Steve Levin, a criminal defense attorney, spent ten years as a federal prosecutor in North Carolina and Maryland. He served on active duty in the United States Army as a defense counsel, an appellate attorney, and a trial attorney, and is now a military judge in the Army Reserve. His firm, Levin & Curlett, has offices in Baltimore and Washington. This column first appeared on his blog Fraud with Peril.
By Steve Levin
In 2004, the then-US Attorney for the District of Maryland famously wrote in a leaked email that he wanted three front-page indictments by November of that year. Though open to interpretation, the impression left by the poorly-drafted missive is that prosecutors should seek headlines rather than justice.
Let’s give credit to the prosecutors involved in the Petraeus/ Broadwell affair, er, matter for their exercise of sound discretion.
Assuming the accuracy of the news reports, Paula Broadwell potentially subjected herself to indictment for any number of federal crimes. In his paper entitled Computer and Internet Crime, G. Patrick Black, a federal defender in Texas, analyzes a number of cyberstalking statutes. As Black writes:
Under 18 U.S.C. 875(c), it is a federal crime to transmit any communication in interstate or foreign commerce containing a threat to injure the person of another. Section 875(c) applies to any communication actually transmitted in interstate or foreign commerce – thus it includes threats transmitted in interstate or foreign commerce via the telephone, e-mail, beepers, or the Internet. Title 18 U.S.C. 875 is not an all-purpose anti-cyberstalking statute.
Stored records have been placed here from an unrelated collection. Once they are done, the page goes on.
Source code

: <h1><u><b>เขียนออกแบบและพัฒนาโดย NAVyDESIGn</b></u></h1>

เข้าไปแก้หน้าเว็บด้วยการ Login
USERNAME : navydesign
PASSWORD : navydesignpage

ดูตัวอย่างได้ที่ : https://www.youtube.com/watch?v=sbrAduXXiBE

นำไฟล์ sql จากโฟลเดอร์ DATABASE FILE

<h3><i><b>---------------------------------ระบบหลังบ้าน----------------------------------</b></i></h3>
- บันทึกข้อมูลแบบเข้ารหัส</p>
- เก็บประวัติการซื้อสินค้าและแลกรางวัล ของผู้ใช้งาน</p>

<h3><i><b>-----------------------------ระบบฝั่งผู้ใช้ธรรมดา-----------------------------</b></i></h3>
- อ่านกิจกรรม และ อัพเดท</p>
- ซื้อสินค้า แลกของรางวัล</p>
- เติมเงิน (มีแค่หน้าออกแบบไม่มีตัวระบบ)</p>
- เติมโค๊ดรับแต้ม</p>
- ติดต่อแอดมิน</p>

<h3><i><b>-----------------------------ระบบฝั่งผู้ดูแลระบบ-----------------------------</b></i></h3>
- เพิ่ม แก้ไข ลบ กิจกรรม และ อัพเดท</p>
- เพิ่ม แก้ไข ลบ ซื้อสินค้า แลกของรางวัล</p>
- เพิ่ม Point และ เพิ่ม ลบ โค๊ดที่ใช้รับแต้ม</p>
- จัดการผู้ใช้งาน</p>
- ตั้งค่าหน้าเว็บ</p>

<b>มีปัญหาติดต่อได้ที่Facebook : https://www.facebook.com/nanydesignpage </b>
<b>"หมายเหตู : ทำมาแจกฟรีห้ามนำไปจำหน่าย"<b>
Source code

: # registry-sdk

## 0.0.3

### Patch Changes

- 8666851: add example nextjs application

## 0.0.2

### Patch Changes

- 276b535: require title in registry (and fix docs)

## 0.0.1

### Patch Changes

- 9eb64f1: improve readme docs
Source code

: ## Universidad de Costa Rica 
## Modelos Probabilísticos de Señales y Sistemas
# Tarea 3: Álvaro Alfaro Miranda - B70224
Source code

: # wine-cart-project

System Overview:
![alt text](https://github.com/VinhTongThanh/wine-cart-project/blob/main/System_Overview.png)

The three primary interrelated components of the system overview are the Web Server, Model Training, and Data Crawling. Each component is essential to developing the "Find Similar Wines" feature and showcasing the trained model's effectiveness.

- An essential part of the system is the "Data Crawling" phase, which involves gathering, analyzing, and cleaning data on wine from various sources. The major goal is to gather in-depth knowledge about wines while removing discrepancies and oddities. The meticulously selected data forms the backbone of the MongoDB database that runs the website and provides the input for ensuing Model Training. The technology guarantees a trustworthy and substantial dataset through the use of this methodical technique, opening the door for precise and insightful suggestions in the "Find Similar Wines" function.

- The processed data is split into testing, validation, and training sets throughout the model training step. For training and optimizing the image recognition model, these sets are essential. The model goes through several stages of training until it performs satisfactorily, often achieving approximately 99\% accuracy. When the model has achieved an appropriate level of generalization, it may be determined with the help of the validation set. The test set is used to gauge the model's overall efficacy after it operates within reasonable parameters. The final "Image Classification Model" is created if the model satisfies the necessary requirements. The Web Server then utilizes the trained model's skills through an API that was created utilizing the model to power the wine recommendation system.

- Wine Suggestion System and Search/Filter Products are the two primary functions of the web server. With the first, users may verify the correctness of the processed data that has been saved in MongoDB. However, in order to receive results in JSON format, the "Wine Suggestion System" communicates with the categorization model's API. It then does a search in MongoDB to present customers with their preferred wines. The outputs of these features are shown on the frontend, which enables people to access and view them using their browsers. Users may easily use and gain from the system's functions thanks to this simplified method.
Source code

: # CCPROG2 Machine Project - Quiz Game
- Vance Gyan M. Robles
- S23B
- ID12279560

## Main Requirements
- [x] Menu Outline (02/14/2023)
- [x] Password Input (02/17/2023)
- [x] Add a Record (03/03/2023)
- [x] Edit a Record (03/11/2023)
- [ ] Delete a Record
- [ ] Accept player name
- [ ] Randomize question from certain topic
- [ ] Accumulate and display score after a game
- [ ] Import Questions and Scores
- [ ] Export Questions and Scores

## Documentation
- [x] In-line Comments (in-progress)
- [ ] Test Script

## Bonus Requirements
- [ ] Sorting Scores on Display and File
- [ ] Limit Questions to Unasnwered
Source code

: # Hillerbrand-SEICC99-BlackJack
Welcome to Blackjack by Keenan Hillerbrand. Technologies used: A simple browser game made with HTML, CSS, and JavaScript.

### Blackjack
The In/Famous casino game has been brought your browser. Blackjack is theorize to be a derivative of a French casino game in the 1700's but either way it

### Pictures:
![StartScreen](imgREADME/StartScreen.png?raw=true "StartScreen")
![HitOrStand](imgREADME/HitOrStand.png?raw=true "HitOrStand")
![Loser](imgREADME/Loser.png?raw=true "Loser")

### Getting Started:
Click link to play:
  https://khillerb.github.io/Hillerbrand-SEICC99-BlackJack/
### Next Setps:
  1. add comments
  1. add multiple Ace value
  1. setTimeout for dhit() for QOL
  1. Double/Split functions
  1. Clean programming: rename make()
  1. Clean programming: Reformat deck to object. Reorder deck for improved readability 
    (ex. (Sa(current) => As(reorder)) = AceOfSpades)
First, it applies only to communications of actual threats. Thus, it would not apply in a situation where a cyberstalker engaged in a pattern of conduct intended to harass or annoy another (absent some threat). Also, it is not clear that it would apply to situations where a person harasses or terrorizes another by posting messages on a bulletin board or in a chat room encouraging others to harass or annoy another person.